Stored data
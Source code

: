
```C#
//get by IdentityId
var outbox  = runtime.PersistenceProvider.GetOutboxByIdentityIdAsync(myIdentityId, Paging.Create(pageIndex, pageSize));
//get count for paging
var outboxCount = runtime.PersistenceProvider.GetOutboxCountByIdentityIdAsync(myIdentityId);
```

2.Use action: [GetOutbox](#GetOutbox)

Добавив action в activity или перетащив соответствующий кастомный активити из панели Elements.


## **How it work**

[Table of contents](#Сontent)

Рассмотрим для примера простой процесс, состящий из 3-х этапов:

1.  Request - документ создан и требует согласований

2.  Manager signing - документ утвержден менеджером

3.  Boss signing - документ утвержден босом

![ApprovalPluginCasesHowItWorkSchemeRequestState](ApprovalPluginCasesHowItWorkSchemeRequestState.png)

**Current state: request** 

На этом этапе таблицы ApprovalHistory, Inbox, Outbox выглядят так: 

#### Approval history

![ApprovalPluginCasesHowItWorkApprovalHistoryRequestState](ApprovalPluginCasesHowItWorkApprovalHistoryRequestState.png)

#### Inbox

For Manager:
==
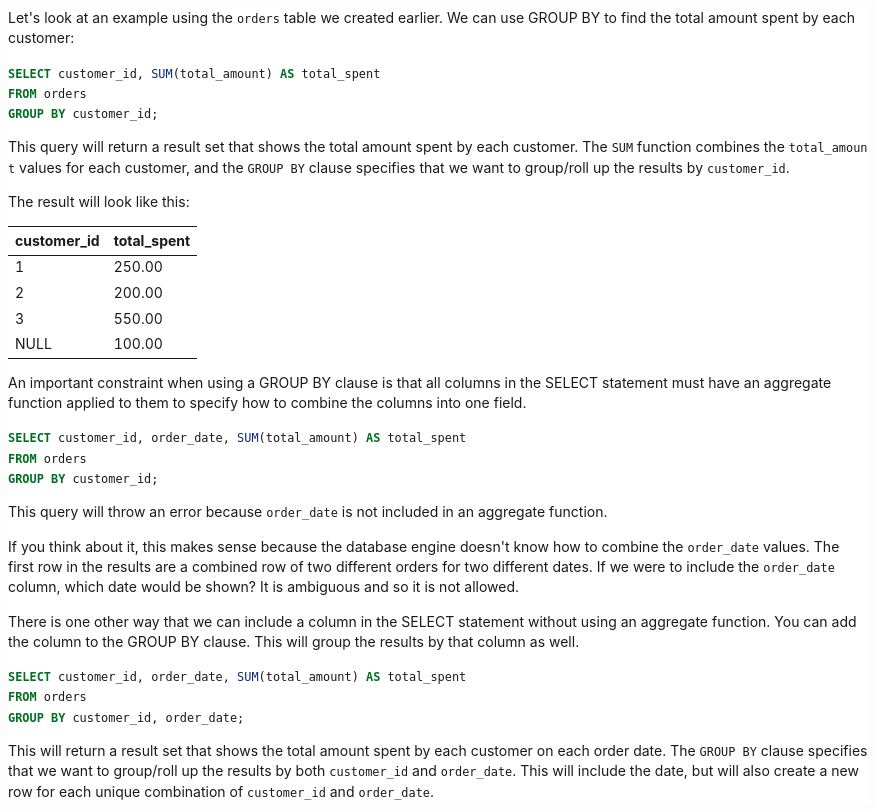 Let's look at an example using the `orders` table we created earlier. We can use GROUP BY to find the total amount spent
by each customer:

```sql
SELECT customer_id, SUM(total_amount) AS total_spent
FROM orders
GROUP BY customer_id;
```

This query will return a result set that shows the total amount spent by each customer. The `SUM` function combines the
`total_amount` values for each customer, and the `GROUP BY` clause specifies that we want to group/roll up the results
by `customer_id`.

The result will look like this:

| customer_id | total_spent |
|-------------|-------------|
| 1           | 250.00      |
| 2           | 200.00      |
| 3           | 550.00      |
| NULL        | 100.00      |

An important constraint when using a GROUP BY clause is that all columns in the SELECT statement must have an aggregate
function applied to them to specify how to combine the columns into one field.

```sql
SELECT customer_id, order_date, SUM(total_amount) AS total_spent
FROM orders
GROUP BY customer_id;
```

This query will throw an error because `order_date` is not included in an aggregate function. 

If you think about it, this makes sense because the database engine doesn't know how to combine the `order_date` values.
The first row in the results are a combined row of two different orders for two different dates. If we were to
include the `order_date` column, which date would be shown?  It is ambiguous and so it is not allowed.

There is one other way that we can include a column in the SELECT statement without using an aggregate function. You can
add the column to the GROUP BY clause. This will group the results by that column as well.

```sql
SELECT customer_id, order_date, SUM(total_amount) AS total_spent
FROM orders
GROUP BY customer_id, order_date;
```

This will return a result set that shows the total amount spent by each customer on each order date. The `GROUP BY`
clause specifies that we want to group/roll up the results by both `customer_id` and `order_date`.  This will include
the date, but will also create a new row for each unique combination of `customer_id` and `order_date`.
...
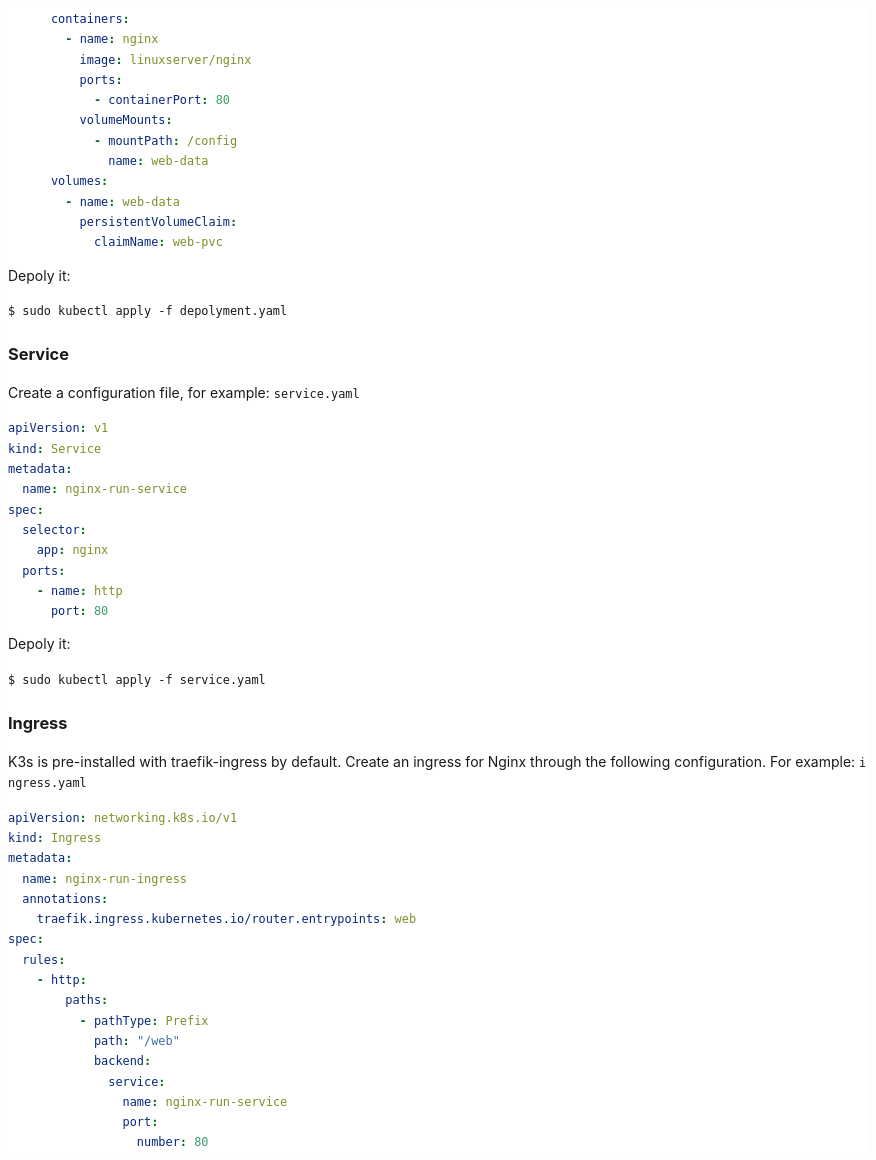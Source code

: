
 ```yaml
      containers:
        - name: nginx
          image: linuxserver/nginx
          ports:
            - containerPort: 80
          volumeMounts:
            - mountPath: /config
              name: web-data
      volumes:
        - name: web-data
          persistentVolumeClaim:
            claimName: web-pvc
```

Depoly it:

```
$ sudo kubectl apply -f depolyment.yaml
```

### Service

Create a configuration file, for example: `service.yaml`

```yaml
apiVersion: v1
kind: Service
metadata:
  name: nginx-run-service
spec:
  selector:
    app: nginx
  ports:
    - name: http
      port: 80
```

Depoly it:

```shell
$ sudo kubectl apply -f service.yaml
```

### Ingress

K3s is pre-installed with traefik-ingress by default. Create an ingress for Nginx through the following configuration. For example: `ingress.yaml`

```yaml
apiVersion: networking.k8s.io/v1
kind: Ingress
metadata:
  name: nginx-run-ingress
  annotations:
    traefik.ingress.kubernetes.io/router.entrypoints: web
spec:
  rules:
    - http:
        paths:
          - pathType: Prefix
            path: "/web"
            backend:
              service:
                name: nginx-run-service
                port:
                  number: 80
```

#### Goal of the exercise
Wherever a line in the entries above holds "shows", copy that line.

#### Answer to this task
This query will return a result set that shows the total amount spent by each customer. The `SUM` function combines the
This will return a result set that shows the total amount spent by each customer on each order date. The `GROUP BY`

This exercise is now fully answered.